[[ RECORDS SUPPLIED open ]]

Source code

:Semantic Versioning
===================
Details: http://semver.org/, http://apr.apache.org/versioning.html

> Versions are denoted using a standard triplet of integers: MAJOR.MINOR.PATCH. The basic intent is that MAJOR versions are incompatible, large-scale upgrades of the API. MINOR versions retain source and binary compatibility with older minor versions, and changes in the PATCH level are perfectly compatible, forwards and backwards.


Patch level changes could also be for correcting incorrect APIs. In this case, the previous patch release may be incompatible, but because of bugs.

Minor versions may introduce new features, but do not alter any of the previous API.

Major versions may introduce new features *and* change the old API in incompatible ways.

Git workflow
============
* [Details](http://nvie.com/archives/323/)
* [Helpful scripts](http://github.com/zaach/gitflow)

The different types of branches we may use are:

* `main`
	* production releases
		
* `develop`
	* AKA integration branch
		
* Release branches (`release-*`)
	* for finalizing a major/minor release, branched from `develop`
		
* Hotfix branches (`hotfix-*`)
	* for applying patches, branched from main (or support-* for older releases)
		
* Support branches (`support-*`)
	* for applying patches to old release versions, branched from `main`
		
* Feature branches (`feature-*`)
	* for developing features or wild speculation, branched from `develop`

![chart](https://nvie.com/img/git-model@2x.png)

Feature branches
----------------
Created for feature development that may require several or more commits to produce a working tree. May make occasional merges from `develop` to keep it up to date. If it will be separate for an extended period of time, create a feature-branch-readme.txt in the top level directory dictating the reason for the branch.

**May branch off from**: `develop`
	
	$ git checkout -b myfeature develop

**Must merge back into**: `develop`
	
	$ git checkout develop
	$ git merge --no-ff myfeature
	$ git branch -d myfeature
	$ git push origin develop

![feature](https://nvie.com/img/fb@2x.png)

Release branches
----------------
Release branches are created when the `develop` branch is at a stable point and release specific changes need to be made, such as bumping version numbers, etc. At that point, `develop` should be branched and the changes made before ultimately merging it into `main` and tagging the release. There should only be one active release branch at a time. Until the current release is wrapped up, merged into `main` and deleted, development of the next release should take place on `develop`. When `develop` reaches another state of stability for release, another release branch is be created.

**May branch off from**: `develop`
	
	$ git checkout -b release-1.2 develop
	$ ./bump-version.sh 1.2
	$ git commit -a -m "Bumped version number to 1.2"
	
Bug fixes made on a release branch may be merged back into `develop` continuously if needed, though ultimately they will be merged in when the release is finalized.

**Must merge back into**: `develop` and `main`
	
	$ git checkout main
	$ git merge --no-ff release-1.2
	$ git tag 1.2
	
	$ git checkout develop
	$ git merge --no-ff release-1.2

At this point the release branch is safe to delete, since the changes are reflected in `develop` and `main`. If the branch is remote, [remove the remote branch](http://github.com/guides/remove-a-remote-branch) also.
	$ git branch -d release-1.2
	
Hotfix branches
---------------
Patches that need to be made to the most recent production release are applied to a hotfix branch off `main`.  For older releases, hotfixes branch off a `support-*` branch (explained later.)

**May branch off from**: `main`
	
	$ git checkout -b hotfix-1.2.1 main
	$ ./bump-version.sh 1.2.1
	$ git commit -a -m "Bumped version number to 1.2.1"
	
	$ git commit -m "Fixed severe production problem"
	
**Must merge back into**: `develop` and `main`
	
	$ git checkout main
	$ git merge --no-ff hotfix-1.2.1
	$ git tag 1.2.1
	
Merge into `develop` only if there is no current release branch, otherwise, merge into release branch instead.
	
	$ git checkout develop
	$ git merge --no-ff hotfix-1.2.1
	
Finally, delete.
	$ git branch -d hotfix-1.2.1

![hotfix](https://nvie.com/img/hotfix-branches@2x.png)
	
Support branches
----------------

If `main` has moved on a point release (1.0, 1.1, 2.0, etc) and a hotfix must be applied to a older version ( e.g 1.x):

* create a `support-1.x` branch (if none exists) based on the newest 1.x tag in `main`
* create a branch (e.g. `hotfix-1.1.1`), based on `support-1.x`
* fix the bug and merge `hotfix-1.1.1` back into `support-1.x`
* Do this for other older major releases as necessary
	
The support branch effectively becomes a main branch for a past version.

[[ RECORDS SUPPLIED closed ]]

* _INSTRUCTIONS TO FOLLOW_:
Copy out each line of the entries where the word "changes" is found.

* _RESPONSE TO THIS EXERCISE_:
> Versions are denoted using a standard triplet of integers: MAJOR.MINOR.PATCH. The basic intent is that MAJOR versions are incompatible, large-scale upgrades of the API. MINOR versions retain source and binary compatibility with older minor versions, and changes in the PATCH level are perfectly compatible, forwards and backwards.
Patch level changes could also be for correcting incorrect APIs. In this case, the previous patch release may be incompatible, but because of bugs.
Release branches are created when the `develop` branch is at a stable point and release specific changes need to be made, such as bumping version numbers, etc. At that point, `develop` should be branched and the changes made before ultimately merging it into `main` and tagging the release. There should only be one active release branch at a time. Until the current release is wrapped up, merged into `main` and deleted, development of the next release should take place on `develop`. When `develop` reaches another state of stability for release, another release branch is be created.
At this point the release branch is safe to delete, since the changes are reflected in `develop` and `main`. If the branch is remote, [remove the remote branch](http://github.com/guides/remove-a-remote-branch) also.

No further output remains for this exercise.